- _Work instructions_: Match the word "Period". Return each line of the data below where it appears.

- _Data_:
↓↓↓
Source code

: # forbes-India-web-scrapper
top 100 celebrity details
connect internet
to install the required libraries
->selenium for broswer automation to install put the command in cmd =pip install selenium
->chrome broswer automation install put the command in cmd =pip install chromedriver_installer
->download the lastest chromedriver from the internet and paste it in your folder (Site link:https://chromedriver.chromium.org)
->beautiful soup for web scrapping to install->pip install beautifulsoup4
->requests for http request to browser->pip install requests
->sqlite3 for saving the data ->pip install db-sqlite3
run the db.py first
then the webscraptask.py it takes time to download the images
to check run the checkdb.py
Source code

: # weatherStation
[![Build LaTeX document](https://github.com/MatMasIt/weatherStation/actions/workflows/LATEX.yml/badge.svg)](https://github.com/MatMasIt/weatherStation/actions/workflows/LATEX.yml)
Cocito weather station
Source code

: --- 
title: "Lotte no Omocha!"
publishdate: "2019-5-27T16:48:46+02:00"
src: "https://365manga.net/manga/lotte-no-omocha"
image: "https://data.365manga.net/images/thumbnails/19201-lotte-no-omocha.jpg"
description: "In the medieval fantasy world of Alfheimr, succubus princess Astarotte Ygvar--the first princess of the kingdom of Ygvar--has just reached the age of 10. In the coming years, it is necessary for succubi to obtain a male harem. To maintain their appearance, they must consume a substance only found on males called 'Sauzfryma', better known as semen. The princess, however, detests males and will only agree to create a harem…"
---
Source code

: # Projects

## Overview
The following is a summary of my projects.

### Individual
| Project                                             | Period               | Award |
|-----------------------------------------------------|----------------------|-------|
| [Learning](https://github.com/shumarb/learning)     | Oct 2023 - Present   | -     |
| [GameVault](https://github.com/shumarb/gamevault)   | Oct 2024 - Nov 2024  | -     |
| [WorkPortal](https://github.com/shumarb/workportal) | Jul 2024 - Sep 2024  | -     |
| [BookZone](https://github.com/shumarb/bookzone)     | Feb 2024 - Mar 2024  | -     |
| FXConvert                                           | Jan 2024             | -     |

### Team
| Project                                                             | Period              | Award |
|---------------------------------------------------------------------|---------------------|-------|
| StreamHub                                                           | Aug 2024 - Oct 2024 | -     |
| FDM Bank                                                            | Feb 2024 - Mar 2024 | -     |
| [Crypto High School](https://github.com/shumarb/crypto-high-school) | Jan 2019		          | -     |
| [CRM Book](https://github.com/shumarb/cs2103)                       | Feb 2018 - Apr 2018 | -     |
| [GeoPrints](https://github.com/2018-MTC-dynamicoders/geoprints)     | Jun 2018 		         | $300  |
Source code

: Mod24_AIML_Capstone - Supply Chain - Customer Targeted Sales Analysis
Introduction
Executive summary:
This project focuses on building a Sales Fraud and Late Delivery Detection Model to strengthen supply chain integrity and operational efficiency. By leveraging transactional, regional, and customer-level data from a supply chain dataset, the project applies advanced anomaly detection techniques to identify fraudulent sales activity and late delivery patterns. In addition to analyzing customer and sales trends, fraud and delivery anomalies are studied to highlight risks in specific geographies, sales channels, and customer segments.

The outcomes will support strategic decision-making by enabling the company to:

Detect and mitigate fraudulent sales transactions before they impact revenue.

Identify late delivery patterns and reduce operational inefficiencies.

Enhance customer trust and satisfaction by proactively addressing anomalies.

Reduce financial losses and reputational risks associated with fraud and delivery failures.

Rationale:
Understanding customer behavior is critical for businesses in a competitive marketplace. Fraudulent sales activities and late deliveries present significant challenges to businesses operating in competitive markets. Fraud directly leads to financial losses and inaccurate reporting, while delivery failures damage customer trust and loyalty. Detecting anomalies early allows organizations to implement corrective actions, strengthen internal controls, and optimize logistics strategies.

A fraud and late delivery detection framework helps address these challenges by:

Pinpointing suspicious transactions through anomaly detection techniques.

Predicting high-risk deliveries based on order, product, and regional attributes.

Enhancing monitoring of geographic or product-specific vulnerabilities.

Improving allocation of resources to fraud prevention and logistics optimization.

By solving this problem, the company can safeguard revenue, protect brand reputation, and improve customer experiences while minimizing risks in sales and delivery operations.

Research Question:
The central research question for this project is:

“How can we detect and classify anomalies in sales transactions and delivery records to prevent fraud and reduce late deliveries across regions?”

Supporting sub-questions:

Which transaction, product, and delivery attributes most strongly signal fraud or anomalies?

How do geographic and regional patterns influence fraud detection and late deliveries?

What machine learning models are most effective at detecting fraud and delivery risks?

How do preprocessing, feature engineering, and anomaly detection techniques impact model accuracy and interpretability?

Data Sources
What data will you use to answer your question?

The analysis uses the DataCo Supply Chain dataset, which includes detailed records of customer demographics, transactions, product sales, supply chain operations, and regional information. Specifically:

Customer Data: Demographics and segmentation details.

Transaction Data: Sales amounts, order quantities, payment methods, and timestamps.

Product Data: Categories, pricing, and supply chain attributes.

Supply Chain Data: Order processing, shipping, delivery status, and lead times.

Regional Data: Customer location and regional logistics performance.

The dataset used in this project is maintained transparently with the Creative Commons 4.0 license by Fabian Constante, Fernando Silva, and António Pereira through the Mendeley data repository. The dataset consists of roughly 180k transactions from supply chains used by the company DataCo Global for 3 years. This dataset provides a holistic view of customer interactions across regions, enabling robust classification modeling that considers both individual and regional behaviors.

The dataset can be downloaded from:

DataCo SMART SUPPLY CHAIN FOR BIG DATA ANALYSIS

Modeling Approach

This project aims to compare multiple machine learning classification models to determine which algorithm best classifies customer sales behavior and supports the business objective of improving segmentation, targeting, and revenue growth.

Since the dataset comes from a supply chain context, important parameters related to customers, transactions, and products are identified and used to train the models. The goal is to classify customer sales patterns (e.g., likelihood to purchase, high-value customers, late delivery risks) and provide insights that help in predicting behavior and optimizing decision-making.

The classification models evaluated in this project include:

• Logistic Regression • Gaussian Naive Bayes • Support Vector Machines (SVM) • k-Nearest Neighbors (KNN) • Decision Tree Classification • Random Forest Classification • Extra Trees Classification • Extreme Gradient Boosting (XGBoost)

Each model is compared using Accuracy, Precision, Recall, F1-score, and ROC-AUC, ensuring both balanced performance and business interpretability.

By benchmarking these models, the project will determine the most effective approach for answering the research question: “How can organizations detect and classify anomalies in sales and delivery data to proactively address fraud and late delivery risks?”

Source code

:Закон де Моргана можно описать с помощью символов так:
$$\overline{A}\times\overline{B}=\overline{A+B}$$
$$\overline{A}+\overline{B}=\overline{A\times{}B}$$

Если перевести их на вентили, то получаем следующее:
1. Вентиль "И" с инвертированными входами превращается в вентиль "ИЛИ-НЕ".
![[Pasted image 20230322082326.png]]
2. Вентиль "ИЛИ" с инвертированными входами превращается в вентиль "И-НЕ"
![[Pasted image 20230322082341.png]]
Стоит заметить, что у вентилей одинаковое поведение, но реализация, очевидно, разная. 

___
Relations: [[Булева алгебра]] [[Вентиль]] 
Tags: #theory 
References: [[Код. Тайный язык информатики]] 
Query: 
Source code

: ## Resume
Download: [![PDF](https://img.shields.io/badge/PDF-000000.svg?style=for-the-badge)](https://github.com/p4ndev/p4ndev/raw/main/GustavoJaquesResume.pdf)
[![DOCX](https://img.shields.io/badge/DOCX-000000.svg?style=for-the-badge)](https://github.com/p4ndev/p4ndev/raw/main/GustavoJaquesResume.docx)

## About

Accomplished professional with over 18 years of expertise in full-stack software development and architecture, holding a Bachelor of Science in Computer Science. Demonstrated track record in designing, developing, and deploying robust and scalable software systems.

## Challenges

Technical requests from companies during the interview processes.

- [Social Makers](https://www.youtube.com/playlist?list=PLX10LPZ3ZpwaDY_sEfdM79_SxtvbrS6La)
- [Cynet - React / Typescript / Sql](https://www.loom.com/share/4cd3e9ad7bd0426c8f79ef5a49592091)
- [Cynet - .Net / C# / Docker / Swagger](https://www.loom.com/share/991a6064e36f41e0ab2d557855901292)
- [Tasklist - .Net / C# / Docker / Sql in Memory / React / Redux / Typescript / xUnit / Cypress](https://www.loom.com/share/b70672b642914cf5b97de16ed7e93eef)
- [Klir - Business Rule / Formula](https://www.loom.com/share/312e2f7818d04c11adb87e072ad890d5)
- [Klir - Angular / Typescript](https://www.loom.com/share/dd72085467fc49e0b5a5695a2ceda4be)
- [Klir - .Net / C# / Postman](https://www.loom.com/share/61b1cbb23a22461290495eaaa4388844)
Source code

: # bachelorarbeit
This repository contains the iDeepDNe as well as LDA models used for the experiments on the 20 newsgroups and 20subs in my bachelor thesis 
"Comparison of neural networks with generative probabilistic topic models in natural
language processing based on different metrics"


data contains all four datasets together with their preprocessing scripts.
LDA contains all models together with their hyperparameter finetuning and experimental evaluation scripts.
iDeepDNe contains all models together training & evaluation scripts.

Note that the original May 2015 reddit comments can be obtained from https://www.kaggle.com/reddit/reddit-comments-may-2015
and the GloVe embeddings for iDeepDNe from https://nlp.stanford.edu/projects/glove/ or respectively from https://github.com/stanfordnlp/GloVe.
↑↑↑
- _Task answer_:
| Project                                             | Period               | Award |
| Project                                                             | Period              | Award |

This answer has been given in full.